Quando vidi, quasi un anno fa, il primo trailer di questo film, rimasi letteralmente estasiato dalla mole di emozione che mi aveva trasmesso. Quando poi in seguito lo stesso Hugh Jackman rivelò che sarebbe stata la sua ultima interpretazione nei panni di Wolverine, capii che non sarebbe stato facile dire addio al più iconico degli X-Men.
Basato sulla serie di fumetti “Old Man Logan“, questo capitolo decisivo abbandona completamente i canoni della serie, fondati principalmente sullo humor e la leggerezza recitativa, donandoci un prodotto dalla profondità estrema. La trama ripercorre le vicende di Wolverine nel suo periodo della vecchiaia, caratterizzata dalla clandestinità fin dalla notte della nota “Caduta degli eroi”.
Nel 2029, la società farmaceutica Transigen mira alla distruzione del gene mutante casuale al fine di creare una nuova stirpe di esseri potenziati da usare come arma e deterrente.

Logan e Charles Xavier

Logan, ormai vicino al suo duecentocinquantesimo anno di età, è ormai soggetto alla vecchiaia e alla malattia da avvelenamento causato dall’adamantio nel suo organismo. Questo riduce notevolmente la sua forza e i suoi poteri rigenerativi, rendendolo vulnerabile. Da anni ormai vive in clandestinità assieme a Calibano, un tracker, e a Charles Xavier, anch’egli affetto da una patologia neurologica che gli causa gravi crisi cinetiche capaci di uccidere centinaia di persone. La vita di Logan cambia drasticamente quando un’infermiera fuggita dalla Transigen gli rivela quale sia lo scopo della azienda e gli chiede di portare al sicuro una ragazzina di undici anni, Laura, fino in North Dakota. Apparentemente timida e muta, Laura si rivela invece essere di fatto “sua figlia”, o meglio un clone imperfetto dello stesso Logan, con tanto di artigli di adamantio alle mani e ai piedi.
Logan, Xavier e Laura sono costretti a fuggire quando la Transigen scopre la loro posizione; dopo aspri combattimenti, dei quali rimane vittima il vecchio Xavier, Logan e Laura non possono fare altro che incamminarsi verso “Eden“, un luogo sicuro dove altri ragazzini geneticamente mutati si preparano per varcare il confine di Stato e fuggire definitivamente dalla Transigen.
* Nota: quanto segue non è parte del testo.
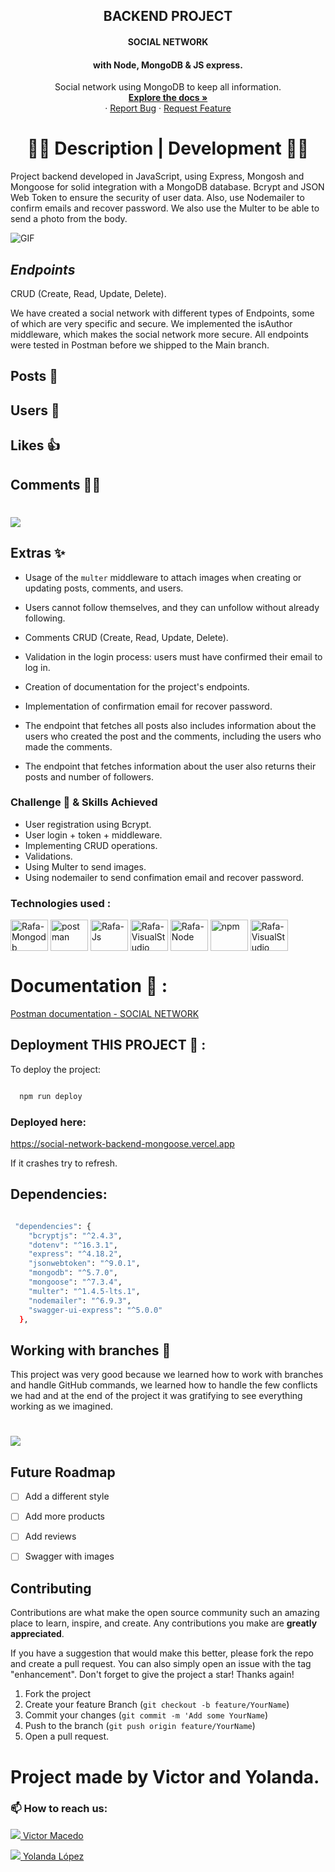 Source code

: <h2 align="center"> BACKEND PROJECT  </h2> 
<h4 align="center"> SOCIAL NETWORK </h4>
<h4 align="center">with Node, MongoDB & JS express.</h4>

 <p align="center">
    Social network using MongoDB to keep all information.
    <br />
    <a href="https://github.com/yolovi/socialNetwork-backend-mongoose"><strong>Explore the docs »</strong></a>
    <br />
    ·
    <a href="https://github.com/yolovi/socialNetwork-backend-mongoose/issues">Report Bug</a>
    ·
    <a href="https://github.com/yolovi/socialNetwork-backend-mongoose/issues">Request Feature</a>
  </p>
</div>

## <h1 align="center"> 🧑‍💻 Description | Development 👩‍💻 </h1>

Project backend developed in JavaScript, using Express, Mongosh and Mongoose for solid integration with a MongoDB database. Bcrypt and JSON Web Token to ensure the security of user data. Also, use Nodemailer to confirm emails and recover password. We also use the Multer to be able to send a photo from the body.


![GIF](./assets_readme/socialmedia.gif)


## *Endpoints* 

CRUD (Create, Read, Update, Delete).

We have created a social network with different types of Endpoints, some of which are very specific and secure. We implemented the isAuthor middleware, which makes the social network more secure. All endpoints were tested in Postman before we shipped to the Main branch.

**Posts** 🌃
--
**Users** 👥
--
**Likes** 👍
--
**Comments** 🧑‍💻
--

<h1>
  <img src="assets_readme/socialNetwork.png"> </img>
  
  </h1> 


## Extras ✨

- Usage of the `multer` middleware to attach images when creating or updating posts, comments, and users.

- Users cannot follow themselves, and they can unfollow without already following.

- Comments CRUD (Create, Read, Update, Delete).

- Validation in the login process: users must have confirmed their email to log in.

- Creation of documentation for the project's endpoints.

- Implementation of confirmation email for recover password.

- The endpoint that fetches all posts also includes information about the users who created the post and the comments, including the users who made the comments.

- The endpoint that fetches information about the user also returns their posts and number of followers.


### Challenge 🎢 & Skills Achieved

- User registration using Bcrypt.
- User login + token + middleware.
- Implementing CRUD operations.
- Validations.
- Using Multer to send images.
- Using nodemailer to send confimation email and recover password.


### Technologies used :

<img align="center" alt="Rafa-Mongodb" height="50" width="60" src="https://cdn.jsdelivr.net/gh/devicons/devicon/icons/mongodb/mongodb-original-wordmark.svg">

<img align="center" alt="postman" height="50" width="60" src="https://cdn.cdnlogo.com/logos/p/20/postman.svg">

<img align="center" alt="Rafa-Js" height="50" width="60" src="https://raw.githubusercontent.com/devicons/devicon/master/icons/javascript/javascript-plain.svg">

<img align="center" alt="Rafa-VisualStudio" height="50" width="60" src="https://cdn.svgporn.com/logos/visual-studio-code.svg">

<img align="center" alt="Rafa-Node" height="50" width="60" src="https://cdn.jsdelivr.net/gh/devicons/devicon/icons/nodejs/nodejs-original.svg">

<img align="center" alt="npm" height="50" width="60" src="https://cdn.jsdelivr.net/gh/devicons/devicon/icons/npm/npm-original-wordmark.svg">

<img align="center" alt="Rafa-VisualStudio" height="50" width="60" src="https://raw.githubusercontent.com/github/explore/80688e429a7d4ef2fca1e82350fe8e3517d3494d/topics/mongoose/mongoose.png">

# Documentation 📂 :

[Postman documentation - SOCIAL NETWORK ](https://documenter.getpostman.com/view/28231675/2s946k7rNH) 


## Deployment THIS PROJECT 🚀 :

To deploy the project:

```bash

  npm run deploy


```

### Deployed here:
https://social-network-backend-mongoose.vercel.app

If it crashes try to refresh.

## Dependencies:

```bash

 "dependencies": {
    "bcryptjs": "^2.4.3",
    "dotenv": "^16.3.1",
    "express": "^4.18.2",
    "jsonwebtoken": "^9.0.1",
    "mongodb": "^5.7.0",
    "mongoose": "^7.3.4",
    "multer": "^1.4.5-lts.1",
    "nodemailer": "^6.9.3",
    "swagger-ui-express": "^5.0.0"
  },

  ```

## Working with branches 🎯

This project was very good because we learned how to work with branches and handle GitHub commands, we learned how to handle the few conflicts we had and at the end of the project it was gratifying to see everything working as we imagined. 

<h1>
  <img src="assets_readme/branches.png"> </img>
  
  </h1> 

  ## Future Roadmap

- [ ] Add a different style
- [ ] Add more products
- [ ] Add reviews
- [ ] Swagger with images


## Contributing

Contributions are what make the open source community such an amazing place to learn, inspire, and create. Any contributions you make are **greatly appreciated**.

If you have a suggestion that would make this better, please fork the repo and create a pull request. You can also simply open an issue with the tag "enhancement".
Don't forget to give the project a star! Thanks again!

1. Fork the project
2. Create your feature Branch (`git checkout -b feature/YourName`)
3. Commit your changes (`git commit -m 'Add some YourName`)
4. Push to the branch (`git push origin feature/YourName`)
5. Open a pull request.

# Project made by Victor and Yolanda.

### 📫 How to reach us:

<a href="https://www.linkedin.com/in/victor-macedo-4a8901210/" target="_blank"><img src="https://img.shields.io/badge/-LinkedIn-%230077B5?style=for-the-badge&logo=linkedin&logoColor=white" target="_blank"> Victor Macedo </a>

<a href="https://www.linkedin.com/in/yolanda-lv/" target="_blank"><img src="https://img.shields.io/badge/-LinkedIn-%230077B5?style=for-the-badge&logo=linkedin&logoColor=white" target="_blank"> Yolanda López </a>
Logan è ormai sfiduciato, malato e morente dopo aver perso l’unico uomo che aveva mai creduto in lui ma la possibilità di salvare la vita di Laura e degli altri ragazzini riesce a rimetterlo in piedi e a lottare fino alla fine contro i loro persecutori. Uno scontro epocale tra il più libero degli X-Men e coloro che volevano incatenarlo.

Dotato di un pathos  sensazionale e di un profondo rapporto di complicità tra Logan e Laura (che ricordano fortemente Joel e Ellie in The Last Of Us), Logan – The Wolverine è in assoluto il capitolo più amaro di tutta la serie Marvel dedicata all’eroe con gli artigli. Non sarà facile per nessuno salutare per sempre un icona come questa, ne fanno testimonianza le lacrime a cui si può assistere usciti dalla sala del cinema.
In ogni caso, non aspettatevi qualcosa di leggero da commentare in tranquillità, è più facile che preferiate non parlarne più per non sentirvi di nuovo male alla separazione da Hugh “Wolverine” Jackman.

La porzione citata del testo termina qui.